MARL Warehouse Robots - Team Deliverables

Multi-Agent Reinforcement Learning for Cooperative Warehouse Automation

Authors

Price Allman

Lian Thang

Dre Simmons

Salmon Riaz

Published

December 1, 2025

MARL Warehouse Robots - Team Project Deliverables

Project Overview

This book compiles the weekly deliverables from our team’s 5-week multi-agent reinforcement learning (MARL) project focused on training cooperative warehouse robots.

Project Goal: Train multi-agent warehouse robots using reinforcement learning to coordinate package retrieval and delivery in increasingly complex environments.

Team Members: - Price Allman: Unity integration, QMIX implementation, learning failure analysis - Lian Thang: Visualization, comparative analysis, CPU/GPU performance studies - Dre Simmons: Code documentation, implementation guides, setup instructions - Salmon Riaz: Research paper compilation and integration

Project Timeline

Week 1: MPE Environment Training

All team members trained on Multi-Particle Environment (MPE) Simple Spread to establish baseline MARL skills with dense rewards.

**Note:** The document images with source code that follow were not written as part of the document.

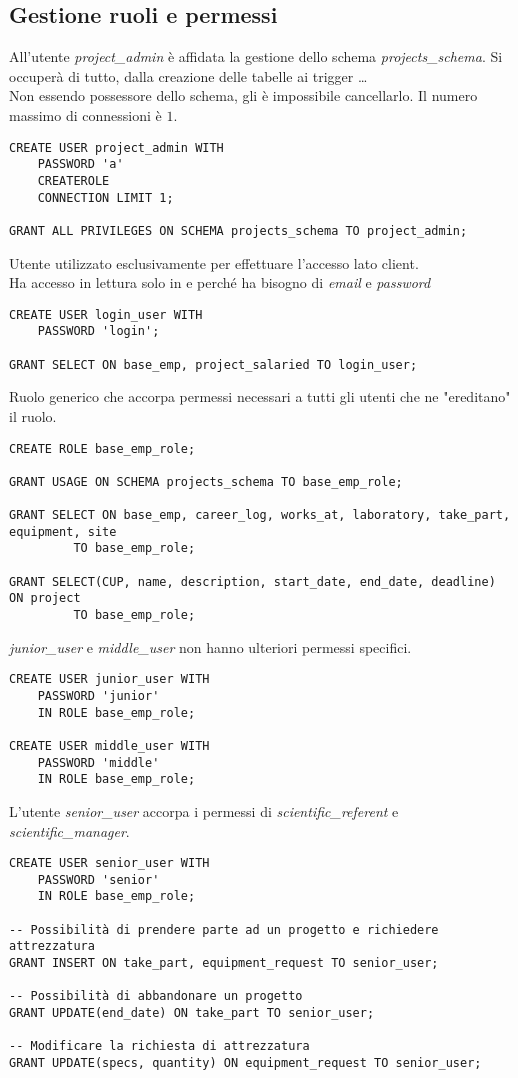 \subsection{Gestione ruoli e permessi}
All'utente \textit{project\_admin} è affidata la gestione dello schema \textit{projects\_schema}. Si occuperà di tutto, dalla creazione delle tabelle ai trigger \dots\\
Non essendo possessore dello schema, gli è impossibile cancellarlo.\sskip
Il numero massimo di connessioni è $1$.
\begin{lstlisting}
CREATE USER project_admin WITH 
    PASSWORD 'a'
    CREATEROLE
    CONNECTION LIMIT 1;

GRANT ALL PRIVILEGES ON SCHEMA projects_schema TO project_admin;
\end{lstlisting}\medskip
Utente utilizzato esclusivamente per effettuare l'accesso lato client.\\
Ha accesso in lettura solo in \textit{\baseemp} e \textit{\projectsalaried} perché ha bisogno di \textit{email} e \textit{password}
\begin{lstlisting}
CREATE USER login_user WITH
	PASSWORD 'login';

GRANT SELECT ON base_emp, project_salaried TO login_user;
\end{lstlisting}
\newpage \noindent
Ruolo generico che accorpa permessi necessari a tutti gli utenti che ne "ereditano" il ruolo.
\begin{lstlisting}
CREATE ROLE base_emp_role;

GRANT USAGE ON SCHEMA projects_schema TO base_emp_role;

GRANT SELECT ON base_emp, career_log, works_at, laboratory, take_part, equipment, site 
	     TO base_emp_role;

GRANT SELECT(CUP, name, description, start_date, end_date, deadline) ON project 
	     TO base_emp_role;
\end{lstlisting}\medskip
\textit{junior\_user} e \textit{middle\_user} non hanno ulteriori permessi specifici.
\begin{lstlisting}
CREATE USER junior_user WITH 
	PASSWORD 'junior'
	IN ROLE base_emp_role;

CREATE USER middle_user WITH
	PASSWORD 'middle'
	IN ROLE base_emp_role;
\end{lstlisting}\medskip
L'utente \textit{senior\_user} accorpa i permessi di \textit{scientific\_referent} e \textit{scientific\_manager}.
\begin{lstlisting}
CREATE USER senior_user WITH
	PASSWORD 'senior'
	IN ROLE base_emp_role;

-- Possibilità di prendere parte ad un progetto e richiedere attrezzatura
GRANT INSERT ON take_part, equipment_request TO senior_user; 

-- Possibilità di abbandonare un progetto
GRANT UPDATE(end_date) ON take_part TO senior_user;

-- Modificare la richiesta di attrezzatura
GRANT UPDATE(specs, quantity) ON equipment_request TO senior_user;
\end{lstlisting}
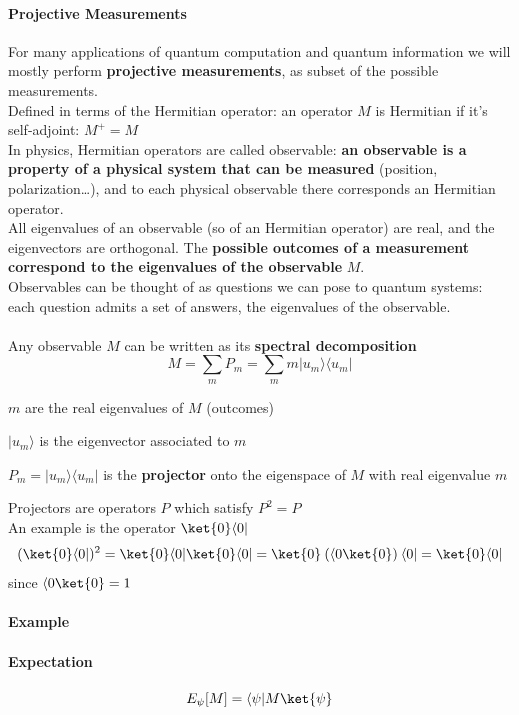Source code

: \documentclass[10pt]{report}
\begin{document}
\paragraph{Projective Measurements} For many applications of quantum computation and quantum information we will mostly perform \textbf{projective measurements}, as subset of the possible measurements.\\
Defined in terms of the Hermitian operator: an operator $M$ is Hermitian if it's self-adjoint: $M^+ = M$\\
In physics, Hermitian operators are called observable: \textbf{an observable is a property of a physical system that can be measured} (position, polarization\ldots), and to each physical observable there corresponds an Hermitian operator.\\
All eigenvalues of an observable (so of an Hermitian operator) are real, and the eigenvectors are orthogonal. The \textbf{possible outcomes of a measurement correspond to the eigenvalues of the observable} $M$.\\
Observables can be thought of as questions we can pose to quantum systems: each question admits a set of answers, the eigenvalues of the observable.\\\\Any observable $M$ can be written as its \textbf{spectral decomposition} $$M = \sum_m P_m = \sum_m m|u_m\rangle\langle u_m|$$
\begin{list}{}{}
	\item $m$ are the real eigenvalues of $M$ (outcomes)
	\item $|u_m\rangle$ is the eigenvector associated to $m$
	\item $P_m = |u_m\rangle\langle u_m|$ is the \textbf{projector} onto the eigenspace of $M$ with real eigenvalue $m$
\end{list}
Projectors are operators $P$ which satisfy $P^2 = P$\\
An example is the operator $\ket{0}\langle0|$ $$(\ket{0}\langle0|)^2 = \ket{0}\langle0|\ket{0}\langle0| = \ket{0}\:(\langle0\ket{0})\:\langle0| = \ket{0}\langle0|$$ since $\langle0\ket{0} = 1$
\paragraph{Example} %
\paragraph{Expectation}
$$E_\psi[M] = \langle\psi|M\ket{\psi}$$
\end{document}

Key Algorithms: IPPO-LSTM, Behavioral Cloning warm-start

Week 2: RWARE Environment Training

Transition to Robotic Warehouse (RWARE) environment with sparse rewards and grid-based coordination.

Key Focus: Algorithm comparison (Vanilla vs Advanced IPPO), sample efficiency analysis

Week 3: Unity Integration & Hard RWARE

  • Price: Integrated QMIX with Unity ML-Agents 4.0
  • Dre: Hard RWARE training
  • Lian: CPU/GPU performance comparison

Week 4: Extended Training

  • Price: Deployed enhanced Unity warehouse with package queue system
  • Partial training run (530k/1M steps)
  • Emerging package delivery behaviors observed

Week 5: Final Analysis & Deliverables

  • Price: Critical learning failure analysis - discovered agents rely on exploration, not learned policies
  • Lian: Created comparative visualizations across all experiments
  • Dre: Finalized code documentation
  • Salmon: Research paper integration

Key Findings

  1. Environment Complexity Hierarchy: MPE (dense, simple) → RWARE (sparse, grid) → Unity (sparse, physics)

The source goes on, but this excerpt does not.